McCain represents four more years of the failed Bush policies of war and aggression, tax-breaks for the rich and big corporations, and destruction of social services vital to working-class communities. On the other hand, the candidacy of Barack Obama reflects and represents the massive desire for change: for a livable environment and a sustainable world, for jobs with justice, for peace and progress, for fair taxes and a program to rebuild our cities and towns. Let's be clear, there is a big difference between these two choices. McCain is no "maverick." He is a real conservative who puts the "rights" of the rich and corporations ahead of the needs of the working majority. McCain received a dismal zero percent pro-labor voting record for 2007 while Obama has a stellar 100 percent record and said he looks forward to signing the Employee Free Choice Act into law as our next President.
25 percent of the Democratic Party’s Convention delegates were union members, while the GOP Convention speakers took turns bashing unions and blaming them for the economic crisis in the country.
Of course, deeper Democratic majorities in the House and Senate and in an increase in progressives in the Congress will also shift the terrain in Washington, opening the way for legislation to turn-back the damage of the Bush years, and to repair the country from 30 years of right-wing rule. This is no time to sit out the election.
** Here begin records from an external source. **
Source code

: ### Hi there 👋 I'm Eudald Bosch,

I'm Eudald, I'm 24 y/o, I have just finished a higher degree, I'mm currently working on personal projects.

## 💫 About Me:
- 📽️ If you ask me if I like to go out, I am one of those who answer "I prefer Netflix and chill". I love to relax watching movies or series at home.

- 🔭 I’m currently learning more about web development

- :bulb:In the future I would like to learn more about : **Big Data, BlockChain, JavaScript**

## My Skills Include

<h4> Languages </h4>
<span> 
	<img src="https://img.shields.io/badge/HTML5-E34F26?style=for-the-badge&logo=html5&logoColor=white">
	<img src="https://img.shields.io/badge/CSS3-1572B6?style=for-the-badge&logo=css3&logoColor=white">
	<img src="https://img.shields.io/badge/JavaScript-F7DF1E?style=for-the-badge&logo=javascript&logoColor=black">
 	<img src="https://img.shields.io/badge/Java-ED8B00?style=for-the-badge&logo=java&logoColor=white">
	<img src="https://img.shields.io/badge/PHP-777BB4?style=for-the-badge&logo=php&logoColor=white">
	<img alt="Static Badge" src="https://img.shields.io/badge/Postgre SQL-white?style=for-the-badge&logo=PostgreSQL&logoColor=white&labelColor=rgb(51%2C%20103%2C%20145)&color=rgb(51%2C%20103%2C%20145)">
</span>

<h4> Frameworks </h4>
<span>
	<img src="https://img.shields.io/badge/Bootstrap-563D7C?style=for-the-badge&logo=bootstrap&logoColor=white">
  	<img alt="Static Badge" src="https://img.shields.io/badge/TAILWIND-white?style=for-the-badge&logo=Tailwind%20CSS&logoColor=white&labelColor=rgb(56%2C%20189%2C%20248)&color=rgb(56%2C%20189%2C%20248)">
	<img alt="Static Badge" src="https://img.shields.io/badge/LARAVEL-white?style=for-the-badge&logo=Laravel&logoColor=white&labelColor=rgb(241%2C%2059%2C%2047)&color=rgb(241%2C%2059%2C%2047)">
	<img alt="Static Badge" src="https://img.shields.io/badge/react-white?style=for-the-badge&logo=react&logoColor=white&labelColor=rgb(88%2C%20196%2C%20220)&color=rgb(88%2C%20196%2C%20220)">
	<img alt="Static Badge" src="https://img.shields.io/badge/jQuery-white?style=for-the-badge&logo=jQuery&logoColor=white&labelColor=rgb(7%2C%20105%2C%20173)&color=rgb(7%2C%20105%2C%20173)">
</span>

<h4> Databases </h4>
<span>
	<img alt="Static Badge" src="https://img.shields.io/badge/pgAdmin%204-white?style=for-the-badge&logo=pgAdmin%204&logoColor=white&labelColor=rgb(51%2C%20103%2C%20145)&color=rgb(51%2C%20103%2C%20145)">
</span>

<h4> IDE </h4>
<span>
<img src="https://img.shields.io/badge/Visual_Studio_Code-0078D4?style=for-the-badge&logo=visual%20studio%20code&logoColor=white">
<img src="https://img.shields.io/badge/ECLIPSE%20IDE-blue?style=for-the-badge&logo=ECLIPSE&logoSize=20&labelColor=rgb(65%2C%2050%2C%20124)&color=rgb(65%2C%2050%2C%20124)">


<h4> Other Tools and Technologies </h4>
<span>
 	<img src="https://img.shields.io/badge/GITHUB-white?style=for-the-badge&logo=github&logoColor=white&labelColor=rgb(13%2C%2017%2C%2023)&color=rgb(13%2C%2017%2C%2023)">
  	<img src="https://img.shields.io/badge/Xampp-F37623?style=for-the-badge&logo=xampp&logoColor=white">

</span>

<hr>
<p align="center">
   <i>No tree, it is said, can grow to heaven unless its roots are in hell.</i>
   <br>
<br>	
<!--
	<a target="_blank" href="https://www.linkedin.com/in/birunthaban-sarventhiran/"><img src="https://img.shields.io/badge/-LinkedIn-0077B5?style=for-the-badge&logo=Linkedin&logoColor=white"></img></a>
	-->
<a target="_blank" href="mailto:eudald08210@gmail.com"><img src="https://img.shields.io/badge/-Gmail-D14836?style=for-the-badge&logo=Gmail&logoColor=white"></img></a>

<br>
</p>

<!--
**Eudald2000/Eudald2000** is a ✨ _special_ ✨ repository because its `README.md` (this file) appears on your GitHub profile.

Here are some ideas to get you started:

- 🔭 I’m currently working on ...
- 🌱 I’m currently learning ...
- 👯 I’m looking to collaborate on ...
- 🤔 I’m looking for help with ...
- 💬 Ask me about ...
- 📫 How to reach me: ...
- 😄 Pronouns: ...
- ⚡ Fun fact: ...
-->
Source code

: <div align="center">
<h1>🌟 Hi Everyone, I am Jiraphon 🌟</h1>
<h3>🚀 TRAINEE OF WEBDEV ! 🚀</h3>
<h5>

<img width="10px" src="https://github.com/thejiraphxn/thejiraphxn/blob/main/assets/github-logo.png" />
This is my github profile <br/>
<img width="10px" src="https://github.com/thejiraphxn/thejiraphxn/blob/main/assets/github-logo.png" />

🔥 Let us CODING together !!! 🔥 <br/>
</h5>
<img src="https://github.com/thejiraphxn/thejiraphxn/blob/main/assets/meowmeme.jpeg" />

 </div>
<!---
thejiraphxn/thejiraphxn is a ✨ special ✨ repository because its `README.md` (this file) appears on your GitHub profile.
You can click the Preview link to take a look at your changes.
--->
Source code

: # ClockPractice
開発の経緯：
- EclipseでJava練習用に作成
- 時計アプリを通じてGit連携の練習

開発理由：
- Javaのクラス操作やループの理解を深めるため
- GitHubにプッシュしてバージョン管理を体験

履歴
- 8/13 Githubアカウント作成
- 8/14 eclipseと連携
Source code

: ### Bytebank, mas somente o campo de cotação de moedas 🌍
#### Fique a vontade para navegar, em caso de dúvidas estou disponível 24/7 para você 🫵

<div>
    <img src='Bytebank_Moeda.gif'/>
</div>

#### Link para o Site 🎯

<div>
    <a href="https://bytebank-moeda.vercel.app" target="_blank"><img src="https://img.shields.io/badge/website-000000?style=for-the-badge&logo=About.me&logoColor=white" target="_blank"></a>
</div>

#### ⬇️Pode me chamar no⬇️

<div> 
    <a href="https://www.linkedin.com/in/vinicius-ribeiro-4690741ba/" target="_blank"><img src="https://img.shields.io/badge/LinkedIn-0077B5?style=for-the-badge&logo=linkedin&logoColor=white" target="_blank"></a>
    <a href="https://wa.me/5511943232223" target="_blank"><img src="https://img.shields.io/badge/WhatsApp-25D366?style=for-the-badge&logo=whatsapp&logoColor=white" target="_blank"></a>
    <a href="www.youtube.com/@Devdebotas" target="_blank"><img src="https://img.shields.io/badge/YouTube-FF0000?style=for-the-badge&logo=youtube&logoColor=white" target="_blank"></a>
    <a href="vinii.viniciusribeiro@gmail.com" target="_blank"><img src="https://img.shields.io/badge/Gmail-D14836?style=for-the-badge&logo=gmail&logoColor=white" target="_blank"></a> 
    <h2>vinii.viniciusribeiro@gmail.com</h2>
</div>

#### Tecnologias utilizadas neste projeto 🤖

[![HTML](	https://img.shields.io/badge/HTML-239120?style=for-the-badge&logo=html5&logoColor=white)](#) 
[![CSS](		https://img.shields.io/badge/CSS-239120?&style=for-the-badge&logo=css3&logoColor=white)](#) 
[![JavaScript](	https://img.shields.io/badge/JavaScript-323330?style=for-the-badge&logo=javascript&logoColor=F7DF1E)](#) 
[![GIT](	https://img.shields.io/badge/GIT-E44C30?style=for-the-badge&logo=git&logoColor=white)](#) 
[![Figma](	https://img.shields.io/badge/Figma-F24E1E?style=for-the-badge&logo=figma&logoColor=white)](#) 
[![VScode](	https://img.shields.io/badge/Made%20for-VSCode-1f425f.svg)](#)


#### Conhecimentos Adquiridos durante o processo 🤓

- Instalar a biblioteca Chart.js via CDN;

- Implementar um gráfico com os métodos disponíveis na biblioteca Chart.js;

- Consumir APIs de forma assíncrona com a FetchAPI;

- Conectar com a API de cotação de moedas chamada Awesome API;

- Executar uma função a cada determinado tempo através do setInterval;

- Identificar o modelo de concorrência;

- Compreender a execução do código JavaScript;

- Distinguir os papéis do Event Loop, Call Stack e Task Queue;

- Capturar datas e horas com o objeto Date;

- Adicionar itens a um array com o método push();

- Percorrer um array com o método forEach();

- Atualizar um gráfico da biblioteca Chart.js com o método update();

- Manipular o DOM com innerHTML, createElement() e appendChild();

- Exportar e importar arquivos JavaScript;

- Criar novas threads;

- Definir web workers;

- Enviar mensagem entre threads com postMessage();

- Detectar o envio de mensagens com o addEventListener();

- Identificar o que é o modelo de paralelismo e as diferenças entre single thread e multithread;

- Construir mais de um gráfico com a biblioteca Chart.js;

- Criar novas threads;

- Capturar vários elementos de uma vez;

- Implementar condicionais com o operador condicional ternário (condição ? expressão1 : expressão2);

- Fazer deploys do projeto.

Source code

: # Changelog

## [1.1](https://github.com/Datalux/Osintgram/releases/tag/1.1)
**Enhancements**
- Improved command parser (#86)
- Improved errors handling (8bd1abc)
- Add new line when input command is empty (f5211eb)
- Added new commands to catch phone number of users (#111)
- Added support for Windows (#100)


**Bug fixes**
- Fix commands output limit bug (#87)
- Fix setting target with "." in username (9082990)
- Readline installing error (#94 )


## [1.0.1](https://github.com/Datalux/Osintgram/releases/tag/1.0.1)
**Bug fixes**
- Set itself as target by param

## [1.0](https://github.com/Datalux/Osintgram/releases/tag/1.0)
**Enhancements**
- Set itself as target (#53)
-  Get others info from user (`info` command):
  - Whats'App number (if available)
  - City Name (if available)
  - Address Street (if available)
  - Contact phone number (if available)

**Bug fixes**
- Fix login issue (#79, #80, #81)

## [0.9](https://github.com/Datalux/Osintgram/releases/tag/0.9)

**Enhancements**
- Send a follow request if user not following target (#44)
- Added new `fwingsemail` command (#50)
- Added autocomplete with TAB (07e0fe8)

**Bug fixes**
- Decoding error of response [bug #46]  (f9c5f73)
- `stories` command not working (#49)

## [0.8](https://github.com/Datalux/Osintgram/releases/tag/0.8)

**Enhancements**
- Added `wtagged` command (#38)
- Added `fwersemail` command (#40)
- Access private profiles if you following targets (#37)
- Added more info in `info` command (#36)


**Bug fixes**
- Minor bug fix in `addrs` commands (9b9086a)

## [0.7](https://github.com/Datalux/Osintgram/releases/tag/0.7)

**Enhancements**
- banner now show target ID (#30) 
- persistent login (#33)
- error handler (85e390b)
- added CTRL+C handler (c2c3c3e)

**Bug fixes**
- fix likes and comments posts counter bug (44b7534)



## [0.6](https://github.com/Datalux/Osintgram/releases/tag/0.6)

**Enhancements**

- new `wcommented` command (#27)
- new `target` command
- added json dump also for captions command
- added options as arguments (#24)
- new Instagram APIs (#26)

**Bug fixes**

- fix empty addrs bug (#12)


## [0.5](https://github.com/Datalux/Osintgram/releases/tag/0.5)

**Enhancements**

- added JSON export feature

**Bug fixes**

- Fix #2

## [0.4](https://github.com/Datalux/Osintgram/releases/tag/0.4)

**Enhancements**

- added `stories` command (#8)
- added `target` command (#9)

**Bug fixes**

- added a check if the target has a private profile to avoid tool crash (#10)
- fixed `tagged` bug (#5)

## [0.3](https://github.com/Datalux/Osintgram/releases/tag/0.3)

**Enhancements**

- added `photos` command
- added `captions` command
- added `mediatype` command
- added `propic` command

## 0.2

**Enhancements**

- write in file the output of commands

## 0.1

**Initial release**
We not only have a chance to undo the Bush Agenda, but to win big transformative victories and set the stage for higher levels of struggle. A decisive electoral victory in November will lead the way to passage of the Employee Free Choice Act, the end of the occupation of Iraq and implement some form a of national health care. The working-class has been on the defensive for decades, this election has the chance to put the movements back on offense, to set the agenda for the country.
The potential for change is not just in Washington. There is a chance for a shift in the balance of forces in Albany as well. For the first time in decades, the Republicans could lose control of the New York State Senate. No longer will they be able to block progressive legislation, block taxation on the rich, and block reform of out-of-date laws like the Taylor Law, which bans public workers from striking.
A big people’s victory in November is not the end of the struggle, but a new beginning on more favorable ground. The mass movements of the people: the peace movement, student movement, civil rights movement, women’s movement, and labor movement have to keep the pressure on to ensure a new Democratic Administration and Legislature keep the promise to meet the people’s needs.
Together, we can win in November and together we can go on the to change the world.